Veterans Memorial Auditorium, in Providence. (vmari.com)

Veterans Memorial Auditorium, in Providence. (vmari.com)

New York’s mammoth Lincoln Center has in recent years seen the demise of the New York City Opera – after its director cancelled a season of popular operas and replaced it with “modern” operas – and the near demise of the Metropolitan Opera, which has suffered under a big-spending director with “erratic artistic judgment.” And the director of the New York Philharmonic is stepping down amid widespread dismay over his tenure as its leader even as the concert hall closes for necessary renovations.

The judgments are from Terry Teachout’s thorough assessment of the grand facility in the latest issue of Commentary. “Lincoln Center’s Dark Legacy” describes, in part, how Lincoln Center mismanagement has undermined the fine arts and the performing arts in the rest of the country.

Teachout says that even for New York City, the out-of-scale ambition of the Lincoln Center, as conceived by New York’s development impresario Robert Moses, is largely unsustainable. Noting that only its smallest venue, Lincoln Center Theater, is on a sound artistic and managerial footing, he adds that

Lincoln Center’s performing spaces, in common with other concert halls and opera houses built in the ’60s, lack the inviting aura of 19th-century auditoriums like Carnegie Hall or the Vienna Staatsoper. Not only are they “modern” in an anonymous, off-putting way, but their public areas are famously uncomfortable.

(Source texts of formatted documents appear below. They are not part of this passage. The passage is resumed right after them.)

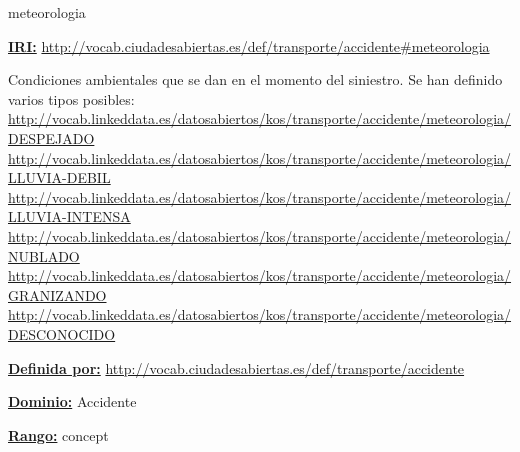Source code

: \begin{mybox}{meteorologia}
\begin{flushleft}
\underline{\textbf{IRI:}}
\url{http://vocab.ciudadesabiertas.es/def/transporte/accidente#meteorologia}
\newline

Condiciones ambientales que se dan en el momento del siniestro. Se han definido varios tipos posibles:
\newline \url{http://vocab.linkeddata.es/datosabiertos/kos/transporte/accidente/meteorologia/DESPEJADO}
\newline \url{http://vocab.linkeddata.es/datosabiertos/kos/transporte/accidente/meteorologia/LLUVIA-DEBIL}
\newline \url{http://vocab.linkeddata.es/datosabiertos/kos/transporte/accidente/meteorologia/LLUVIA-INTENSA}
\newline \url{http://vocab.linkeddata.es/datosabiertos/kos/transporte/accidente/meteorologia/NUBLADO}
\newline \url{http://vocab.linkeddata.es/datosabiertos/kos/transporte/accidente/meteorologia/GRANIZANDO}
\newline \url{http://vocab.linkeddata.es/datosabiertos/kos/transporte/accidente/meteorologia/DESCONOCIDO}
\newline

\underline{\textbf{Definida por:}}\newline
\url{http://vocab.ciudadesabiertas.es/def/transporte/accidente}
\newline

\underline{\textbf{Dominio:}}  Accidente
\newline

\underline{\textbf{Rango:}} concept
\newline

\end{flushleft}
\end{mybox}


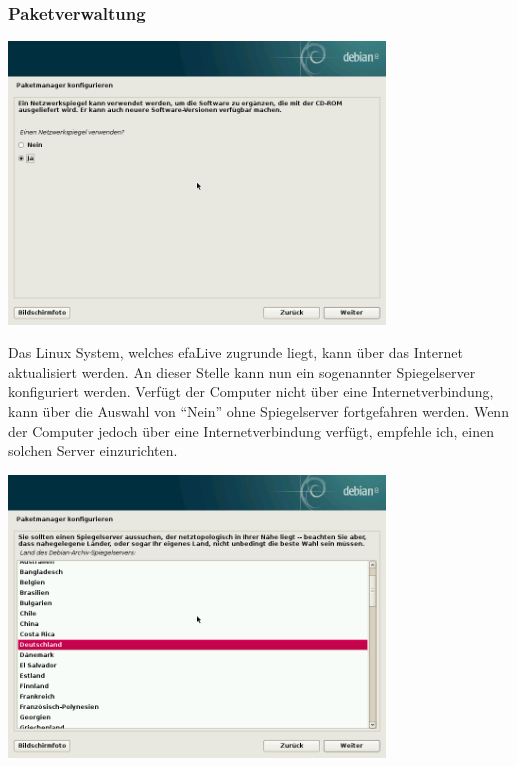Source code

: \documentclass[a4paper,12pt,twoside]{article}
\begin{document}
\subsubsection{Paketverwaltung}
\label{sct:paketverwaltung}

\begin{minipage}{\linewidth}
    \centering
    \includegraphics[width=10cm]{screenshots/use_mirror.png}
    \label{fig:abfrage_mirror}
\end{minipage}
\bigskip

Das Linux System, welches efaLive zugrunde liegt, kann über das Internet
aktualisiert werden. An dieser Stelle kann nun ein sogenannter
Spiegelserver konfiguriert werden. Verfügt der Computer nicht über eine
Internetverbindung, kann über die Auswahl von
"`Nein"' ohne Spiegelserver fortgefahren
werden. Wenn der Computer jedoch über eine Internetverbindung verfügt,
empfehle ich, einen solchen Server einzurichten.

\begin{minipage}{\linewidth}
    \centering
    \includegraphics[width=10cm]{screenshots/select_mirror_country.png}
    \label{fig:mirror_region}
\end{minipage}
\end{document}
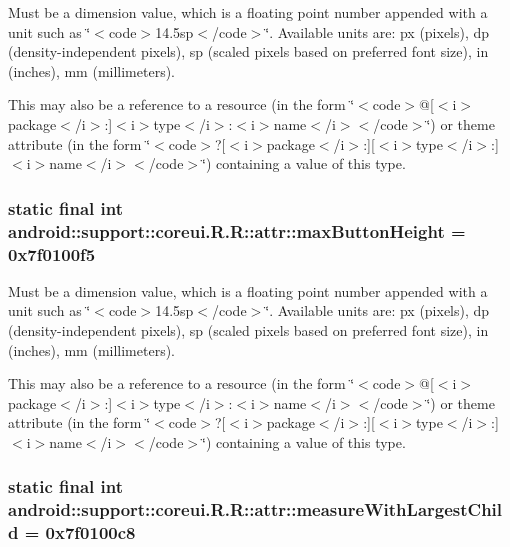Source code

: Must be a dimension value, which is a floating point number appended with a unit such as \char`\"{}$<$code$>$14.5sp$<$/code$>$\char`\"{}. Available units are: px (pixels), dp (density-independent pixels), sp (scaled pixels based on preferred font size), in (inches), mm (millimeters). 

This may also be a reference to a resource (in the form \char`\"{}$<$code$>$@\mbox{[}$<$i$>$package$<$/i$>$:\mbox{]}$<$i$>$type$<$/i$>$:$<$i$>$name$<$/i$>$$<$/code$>$\char`\"{}) or theme attribute (in the form \char`\"{}$<$code$>$?\mbox{[}$<$i$>$package$<$/i$>$:\mbox{]}\mbox{[}$<$i$>$type$<$/i$>$:\mbox{]}$<$i$>$name$<$/i$>$$<$/code$>$\char`\"{}) containing a value of this type. \hypertarget{classandroid_1_1support_1_1coreui_1_1_r_1_1attr_a65ea07b8564b66e6253a5194baae09f}{
\subsubsection[{maxButtonHeight}]{\setlength{\rightskip}{0pt plus 5cm}static final int android::support::coreui.R.R::attr::maxButtonHeight = 0x7f0100f5}}
\label{classandroid_1_1support_1_1coreui_1_1_r_1_1attr_a65ea07b8564b66e6253a5194baae09f}


Must be a dimension value, which is a floating point number appended with a unit such as \char`\"{}$<$code$>$14.5sp$<$/code$>$\char`\"{}. Available units are: px (pixels), dp (density-independent pixels), sp (scaled pixels based on preferred font size), in (inches), mm (millimeters). 

This may also be a reference to a resource (in the form \char`\"{}$<$code$>$@\mbox{[}$<$i$>$package$<$/i$>$:\mbox{]}$<$i$>$type$<$/i$>$:$<$i$>$name$<$/i$>$$<$/code$>$\char`\"{}) or theme attribute (in the form \char`\"{}$<$code$>$?\mbox{[}$<$i$>$package$<$/i$>$:\mbox{]}\mbox{[}$<$i$>$type$<$/i$>$:\mbox{]}$<$i$>$name$<$/i$>$$<$/code$>$\char`\"{}) containing a value of this type. \hypertarget{classandroid_1_1support_1_1coreui_1_1_r_1_1attr_74e2aaa1cdaa16b0173ff573ac4de9ae}{
\subsubsection[{measureWithLargestChild}]{\setlength{\rightskip}{0pt plus 5cm}static final int android::support::coreui.R.R::attr::measureWithLargestChild = 0x7f0100c8}}
\label{classandroid_1_1support_1_1coreui_1_1_r_1_1attr_74e2aaa1cdaa16b0173ff573ac4de9ae}


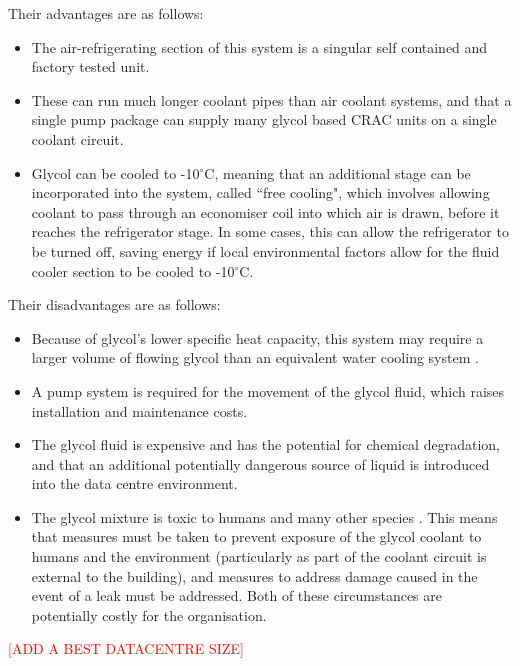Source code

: Their advantages are as follows:
\begin{itemize}
   \item The air-refrigerating section of this system is a singular self contained and factory tested unit.
   \item These can run much longer coolant pipes than air coolant systems, and that a single pump package can supply many glycol based \gls{CRAC} units on a single coolant circuit.
   \item Glycol can be cooled to -10$^{\circ}$C, meaning that an additional stage can be incorporated into the system, called ``free cooling", which involves allowing coolant to pass through an economiser coil into which air is drawn, before it reaches the refrigerator stage. In some cases, this can allow the refrigerator to be turned off, saving energy if local environmental factors allow for the fluid cooler section to be cooled to -10$^{\circ}$C.
\end{itemize}

Their disadvantages are as follows:
\begin{itemize}
   \item Because of glycol's lower specific heat capacity, this system may require a larger volume of flowing glycol than an equivalent water cooling system \cite{EngineeringToolBoxEthyleneGlycolHeatTransferFluid}. 
   \item A pump system is required for the movement of the glycol fluid, which raises installation and maintenance costs.
   \item The glycol fluid is expensive and has the potential for chemical degradation, and that an additional potentially dangerous source of liquid is introduced into the \gls{data centre} environment.
   \item The glycol mixture is toxic to humans \cite{friedmanConsequencesOfEthyleneGlycolPoisoning} and many other species \cite[8.3 Environmental risk factors]{CICAEthyleneGlycolEnvironmentalAspects}. This means that measures must be taken to prevent exposure of the glycol coolant to humans and the environment (particularly as part of the coolant circuit is external to the building), and measures to address damage caused in the event of a leak must be addressed. Both of these circumstances are potentially costly for the organisation.
\end{itemize} 

\textcolor{red}{[ADD A BEST DATACENTRE SIZE]}
   
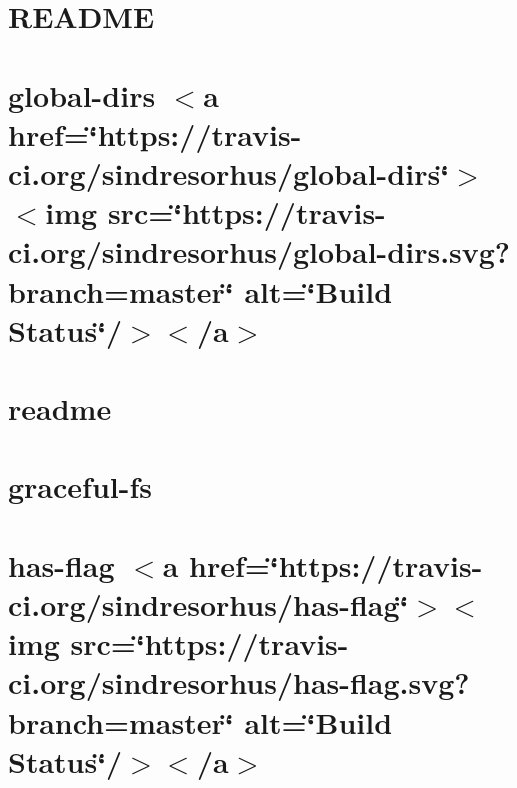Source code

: \let\mypdfximage\pdfximage\def\pdfximage{\immediate\mypdfximage}\documentclass[twoside]{book}
\newcommand{\+}{\discretionary{\mbox{\scriptsize$\hookleftarrow$}}{}{}}
\begin{document}
\chapter{R\+E\+A\+D\+ME}
\label{md__c_1__git_hub__p_r_o_y_e_c_t_o-_i_i_i-_g_o_t_rest-api_node_modules_glob-parent__r_e_a_d_m_e}

\chapter{global-\/dirs $<$a href=\char`\"{}https\+://travis-\/ci.\+org/sindresorhus/global-\/dirs\char`\"{}$>$$<$img src=\char`\"{}https\+://travis-\/ci.\+org/sindresorhus/global-\/dirs.\+svg?branch=master\char`\"{} alt=\char`\"{}\+Build Status\char`\"{}/$>$$<$/a$>$}
\label{md__c_1__git_hub__p_r_o_y_e_c_t_o-_i_i_i-_g_o_t_rest-api_node_modules_global-dirs_readme}

\chapter{readme}
\label{md__c_1__git_hub__p_r_o_y_e_c_t_o-_i_i_i-_g_o_t_rest-api_node_modules_got_readme}

\chapter{graceful-\/fs}
\label{md__c_1__git_hub__p_r_o_y_e_c_t_o-_i_i_i-_g_o_t_rest-api_node_modules_graceful-fs__r_e_a_d_m_e}

\chapter{has-\/flag $<$a href=\char`\"{}https\+://travis-\/ci.\+org/sindresorhus/has-\/flag\char`\"{}$>$$<$img src=\char`\"{}https\+://travis-\/ci.\+org/sindresorhus/has-\/flag.\+svg?branch=master\char`\"{} alt=\char`\"{}\+Build Status\char`\"{}/$>$$<$/a$>$}
\label{md__c_1__git_hub__p_r_o_y_e_c_t_o-_i_i_i-_g_o_t_rest-api_node_modules_has-flag_readme}

\end{document}
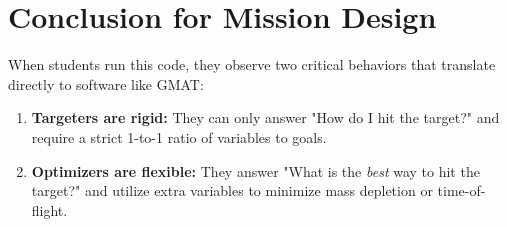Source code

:\documentclass[11pt, letterpaper]{article}
\begin{document}
\section*{Conclusion for Mission Design}
When students run this code, they observe two critical behaviors that translate directly to software like GMAT:
\begin{enumerate}
    \item \textbf{Targeters are rigid:} They can only answer "How do I hit the target?" and require a strict 1-to-1 ratio of variables to goals.
    \item \textbf{Optimizers are flexible:} They answer "What is the \textit{best} way to hit the target?" and utilize extra variables to minimize mass depletion or time-of-flight.
\end{enumerate}
\end{document}
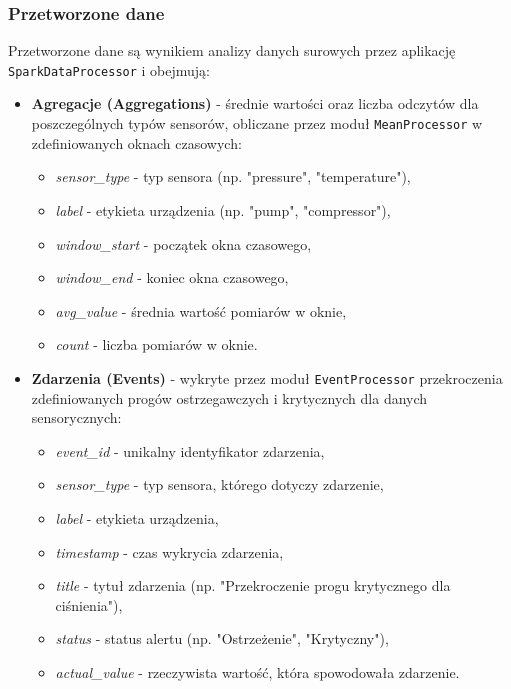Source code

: \newpage

\subsubsection{Przetworzone dane}
\label{subsubsec:przetworzone_dane}

Przetworzone dane są wynikiem analizy danych surowych przez aplikację \texttt{SparkDataProcessor} i obejmują:

\begin{itemize}
    \item \textbf{Agregacje (Aggregations)} - średnie wartości oraz liczba odczytów dla poszczególnych typów sensorów, obliczane przez moduł \texttt{MeanProcessor} w zdefiniowanych oknach czasowych:
    \begin{itemize}
        \item \textit{sensor\_type} - typ sensora (np. "pressure", "temperature"),
        \item \textit{label} - etykieta urządzenia (np. "pump", "compressor"),
        \item \textit{window\_start} - początek okna czasowego,
        \item \textit{window\_end} - koniec okna czasowego,
        \item \textit{avg\_value} - średnia wartość pomiarów w oknie,
        \item \textit{count} - liczba pomiarów w oknie.
    \end{itemize}
    
    \item \textbf{Zdarzenia (Events)} - wykryte przez moduł \texttt{EventProcessor} przekroczenia zdefiniowanych progów ostrzegawczych i krytycznych dla danych sensorycznych:
    \begin{itemize}
        \item \textit{event\_id} - unikalny identyfikator zdarzenia,
        \item \textit{sensor\_type} - typ sensora, którego dotyczy zdarzenie,
        \item \textit{label} - etykieta urządzenia,
        \item \textit{timestamp} - czas wykrycia zdarzenia,
        \item \textit{title} - tytuł zdarzenia (np. "Przekroczenie progu krytycznego dla ciśnienia"),
        \item \textit{status} - status alertu (np. "Ostrzeżenie", "Krytyczny"),
        \item \textit{actual\_value} - rzeczywista wartość, która spowodowała zdarzenie.
    \end{itemize}
    

\end{itemize}
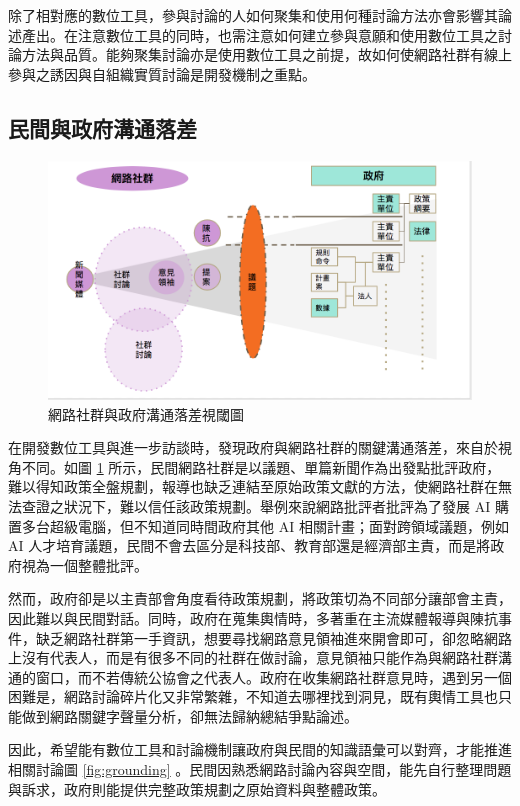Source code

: \documentclass[12pt,a4paper]{article}
\begin{document}
\begin{enumerate}
除了相對應的數位工具，參與討論的人如何聚集和使用何種討論方法亦會影響其論述產出。在注意數位工具的同時，也需注意如何建立參與意願和使用數位工具之討論方法與品質。能夠聚集討論亦是使用數位工具之前提，故如何使網路社群有線上參與之誘因與自組織實質討論是開發機制之重點。
\end{enumerate}

\subsection{民間與政府溝通落差}
\label{sec:org5b23b34}
\begin{figure}[htbp]
\centering
\includegraphics[width=.9\linewidth]{./images/gap1.png}
\caption{\label{fig:gap1}
網路社群與政府溝通落差視閾圖}
\end{figure}

在開發數位工具與進一步訪談時，發現政府與網路社群的關鍵溝通落差，來自於視角不同。如圖 \ref{fig:gap1} 所示，民間網路社群是以議題、單篇新聞作為出發點批評政府，難以得知政策全盤規劃，報導也缺乏連結至原始政策文獻的方法，使網路社群在無法查證之狀況下，難以信任該政策規劃。舉例來說網路批評者批評為了發展 AI 購置多台超級電腦，但不知道同時間政府其他 AI 相關計畫；面對跨領域議題，例如 AI 人才培育議題，民間不會去區分是科技部、教育部還是經濟部主責，而是將政府視為一個整體批評。

然而，政府卻是以主責部會角度看待政策規劃，將政策切為不同部分讓部會主責，因此難以與民間對話。同時，政府在蒐集輿情時，多著重在主流媒體報導與陳抗事件，缺乏網路社群第一手資訊，想要尋找網路意見領袖進來開會即可，卻忽略網路上沒有代表人，而是有很多不同的社群在做討論，意見領袖只能作為與網路社群溝通的窗口，而不若傳統公協會之代表人。政府在收集網路社群意見時，遇到另一個困難是，網路討論碎片化又非常繁雜，不知道去哪裡找到洞見，既有輿情工具也只能做到網路關鍵字聲量分析，卻無法歸納總結爭點論述。

因此，希望能有數位工具和討論機制讓政府與民間的知識語彙可以對齊，才能推進相關討論圖 \ref{fig:grounding} 。民間因熟悉網路討論內容與空間，能先自行整理問題與訴求，政府則能提供完整政策規劃之原始資料與整體政策。
\end{document}
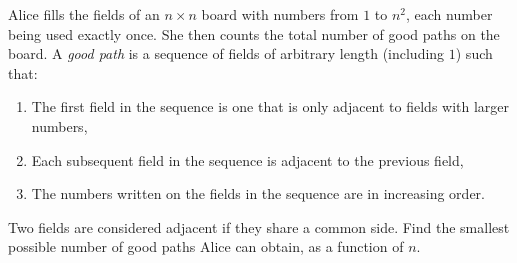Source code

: Alice fills the fields of an $n \times n$ board with numbers from $1$ to $n^2$, each number being used exactly once. She then counts the total number of good paths on the board. A \emph{good path} is a sequence of fields of arbitrary length (including $1$) such that:
\begin{enumerate}
\item[(i)] The first field in the sequence is one that is only adjacent to fields with larger numbers,
\item[(ii)] Each subsequent field in the sequence is adjacent to the previous field,
\item[(iii)] The numbers written on the fields in the sequence are in increasing order.
\end{enumerate}
Two fields are considered adjacent if they share a common side. Find the smallest possible number of good paths Alice can obtain, as a function of $n$.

Modernism in facility aesthetics and programming is not Teachout’s focus, but the rest of us should pay attention. Its degenerative influence is even more severe on places that lack the “captive” audience of Manhattan.

Leaving aside the plug-ugly copy-cat facilities everywhere, the Lincoln Center’s legacy of gigantism and its penchant for avant-garde fare has trickled down throughout the nation. Such trends have only made it more difficult for smaller concert halls, opera houses and other facilities, public and private, usually on tighter budgets, to keep aging audiences for music and other performing arts satisfied. That’s a big challenge as other entertainment options, often without any pretense to finesse, grow inside and outside of the home.

With news of the retirement in two years of Larry Rachleff, the beloved artistic director of the excellent Rhode Island Philharmonic, some of Teachout’s judgments bear on Rhode Island’s fine-arts future.

Nobody wants Rachleff to go, of course. In 20 years filling his part-time post, he has raised the quality of performances by the orchestra to a level that warrants and receives national acclaim. To be sure, modernist pieces that test the patience of listeners are inserted into almost every program – never at the end, of course: people could just walk out at the end of the previous piece; after all, the finale ought to be worth standing up for. But his talents as a conductor and leader of the orchestra and of the Music School – talents so extraordinary – have made up for that very serious flaw in his concert programming.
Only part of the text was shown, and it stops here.